By: TSP Blog | @TSProckstars


Over the last 4 years, the use of temps has jumped more than 50 percent according to a study by American Staffing Association. This growth is only expected continue – 58% of employers expect to hire more part-time workers over the next 5 years. Companies are hiring temps in order to evaluate the individual on the job, which serves almost like an extended interview.

It might seem ironic, but taking on a temporary role is a very sensible stepping stone to secure a permanent role later. In addition to the mini pep talk you give yourself, you’ll need to take action as well. Here are ten tips and tricks to help you land your dream job.

A good way to set reasonable, healthy goals is to write them down. Before committing to a full-time job, consider almost everything. How do you want to feel when you work? Where do you want to end up? What would you like a day in the office to be like? For every goal, set a deadline. This should keep you on track to turning that temporary job to turn into a permanent one.

Even in a temporary job, you were brought on because your skills are needed. To keep your supervisors constantly intrigued by your work ethic, do more than just show up. Anticipate your coworker’s needs and they will have a reason to rely on you down the road, hopefully causing them to hesitate before letting you go and opening the opportunity for a permanent job.

The more you know, the more valuable you are. Knowledge of the company will come in handy in almost every aspect of your part-time role. Think of your temp role as an extended interview. What industry does the company compete in? What products or services do they offer? Who are their top competitors and why are they successful? These answers define the company you work for and knowing the ins and outs will give you a leg-up.

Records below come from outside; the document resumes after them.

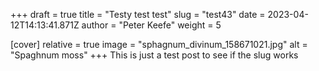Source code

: +++
draft = true
title = "Testy test test"
slug = "test43"
date = 2023-04-12T14:13:41.871Z
author = "Peter Keefe"
weight = 5

[cover]
relative = true
image = "sphagnum_divinum_158671021.jpg"
alt = "Spaghnum moss"
+++
This is just a test post to see if the slug works
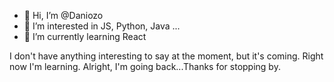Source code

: - 👋 Hi, I’m @Daniozo
- 👀 I’m interested in JS, Python, Java ...
- 🌱 I’m currently learning React

I don't have anything interesting to say at the moment, but it's coming. Right now I'm learning. Alright, I'm going back...Thanks for stopping by.

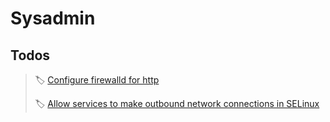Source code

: # Sysadmin

## Todos
> 🏷️ [Configure firewalld for http](../rhel/config.md#configure-firewalld-for-http)
>
> 🏷️ [Allow services to make outbound network connections in SELinux](../rhel/config.md#selinux)
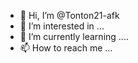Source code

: - 👋 Hi, I’m @Tonton21-afk
- 👀 I’m interested in ...
- 🌱 I’m currently learning ....
- 📫 How to reach me ...

<!---
Tonton21-afk/Tonton21-afk is a ✨ special ✨ repository because its `README.md` (this file) appears on your GitHub profile.
You can click the Preview link to take a look at your changes.
--->
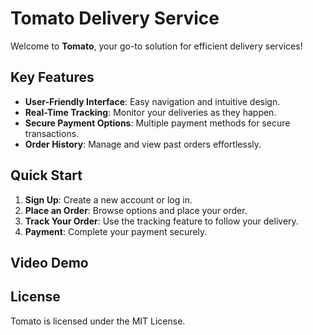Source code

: # Tomato Delivery Service

Welcome to **Tomato**, your go-to solution for efficient delivery services!

## Key Features

- **User-Friendly Interface**: Easy navigation and intuitive design.
- **Real-Time Tracking**: Monitor your deliveries as they happen.
- **Secure Payment Options**: Multiple payment methods for secure transactions.
- **Order History**: Manage and view past orders effortlessly.

## Quick Start

1. **Sign Up**: Create a new account or log in.
2. **Place an Order**: Browse options and place your order.
3. **Track Your Order**: Use the tracking feature to follow your delivery.
4. **Payment**: Complete your payment securely.

## Video Demo

## License
Tomato is licensed under the MIT License.
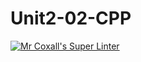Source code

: # Unit2-02-CPP
[![Mr Coxall's Super Linter](https://github.com/ICS3U-Programming-CarolynWP/Unit2-02-CPP/workflows/Mr%20Coxall's%20Super%20Linter/badge.svg)](https://github.com/ICS3U-Programming-CarolynWP/Unit2-02-CPP/actions/)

Use your newness to your advantage by offering insights and ideas that your colleagues may have never heard of before. It should be easy for you to see ways to make processes more efficient and effective. Make a list to share with your boss during your review or when it makes the most sense. You may be surprised at their excitement when your idea is the route with which they take a project.

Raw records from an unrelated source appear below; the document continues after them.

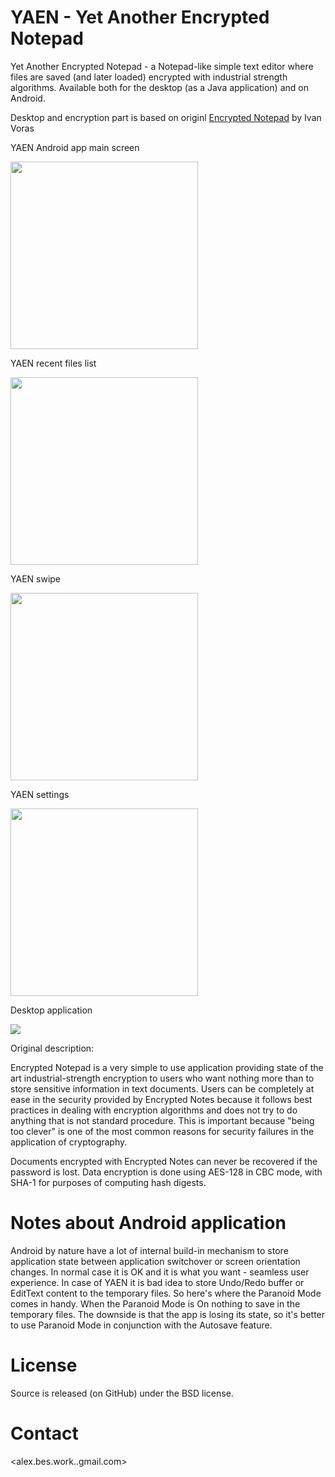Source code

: # YAEN - Yet Another Encrypted Notepad

Yet Another Encrypted Notepad - a Notepad-like simple text editor where files are saved (and later loaded) encrypted with industrial strength algorithms. Available both for the desktop (as a Java application) and on Android.

Desktop and encryption part is based on originl [Encrypted Notepad](https://sourceforge.net/projects/enotes) by Ivan Voras

YAEN Android app main screen

<img src="https://raw.github.com/AlexBesk/yaen/master/doc/images/01_text.png" width="300">

YAEN recent files list

<img src="https://raw.github.com/AlexBesk/yaen/master/doc/images/02_recent_files.png" width="300">

YAEN swipe

<img src="https://raw.github.com/AlexBesk/yaen/master/doc/images/03_recent_files_swipe.png" width="300">

YAEN settings

<img src="https://raw.github.com/AlexBesk/yaen/master/doc/images/04_settings.png" width="300">

Desktop application

<img src="https://raw.github.com/AlexBesk/yaen/master/doc/images/05_desktop_app.png" >


Original description:

Encrypted Notepad is a very simple to use application providing state of the art industrial-strength encryption to users who want nothing more than to store sensitive information in text documents. Users can be completely at ease in the security provided by Encrypted Notes because it follows best practices in dealing with encryption algorithms and does not try to do anything that is not standard procedure. This is important because "being too clever" is one of the most common reasons for security failures in the application of cryptography.

Documents encrypted with Encrypted Notes can never be recovered if the password is lost. Data encryption is done using AES-128 in CBC mode, with SHA-1 for purposes of computing hash digests.

# Notes about Android application

Android by nature have a lot of internal build-in mechanism to store application state between application switchover or screen orientation changes. In normal case it is OK and it is what you want - seamless user experience.
In case of YAEN it is bad idea to store Undo/Redo buffer or EditText content to the temporary files. So here's where the Paranoid Mode comes in handy. When the Paranoid Mode is On nothing to save in the temporary files.
The downside is that the app is losing its state, so it's better to use Paranoid Mode in conjunction with the Autosave feature.

# License

Source is released (on GitHub) under the BSD license.

# Contact
<alex.bes.work..gmail.com>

Because you are the one coming onto their turf, they will need someone who can be flexible and easy to work with. Be open to new ideas and learn to take constructive criticism with a smile. If you go with the flow, it will be easier to learn more than just one way of doing things, which will later help you anticipate needs and secure your place on the team.

Nothing else matters if this is taken lightly. The best way to keep this a priority is to remember these three key steps: show up on time, deliver quality work and communicate. Make sure that they know they can depend on you. This will go a long way when crisis hits and you are there to engage.

Little things can make a big difference, and they will get you noticed especially in a larger office. Maintain good communication and ask questions, and it will eventually convince your supervisors that you are genuinely interested in the company. If there’s extra work, volunteer to do it. It will show that you have a solid work ethic and are readily able to accomplish tasks quickly.

A company’s culture is one of the things it holds most dearly. Happy hours, luncheons and culture meetings are what bonds the employees together to create solid teamwork. To best blend in as a part-timer, see what’s acceptable and not acceptable, and catch on quickly. Even just abiding by an unwritten dress code can show you understand the workplace and give you an advantage when a permanent position opens.

Reinforce the value you provide by spending time to truly getting to know the people you work with. Even if you choose not to stay with that company, your colleagues are the ones that will remember you and put in a good word for you with another company. Be visible, engaged and enthusiastic. You never know what a touch of happiness can bring to a coworker on a tough Monday morning!

Somewhere down the road, you will decide if you want to stay in your position. This might seem straightforward, but a surprising number of people forget to have this conversation. By the same token, don’t ask for the job right away, but express interest early on, and you will surely be in the running once they experience your work ethic and dependability first hand.

It is not unlikely a temp job could turn into a full-time role. In fact, research shows 27% of temps receive offers for permanent positions – depending on the employee’s desire to remain with the company. As you accept a temporary position, keep in mind the above tips to help solidify your worth within the company.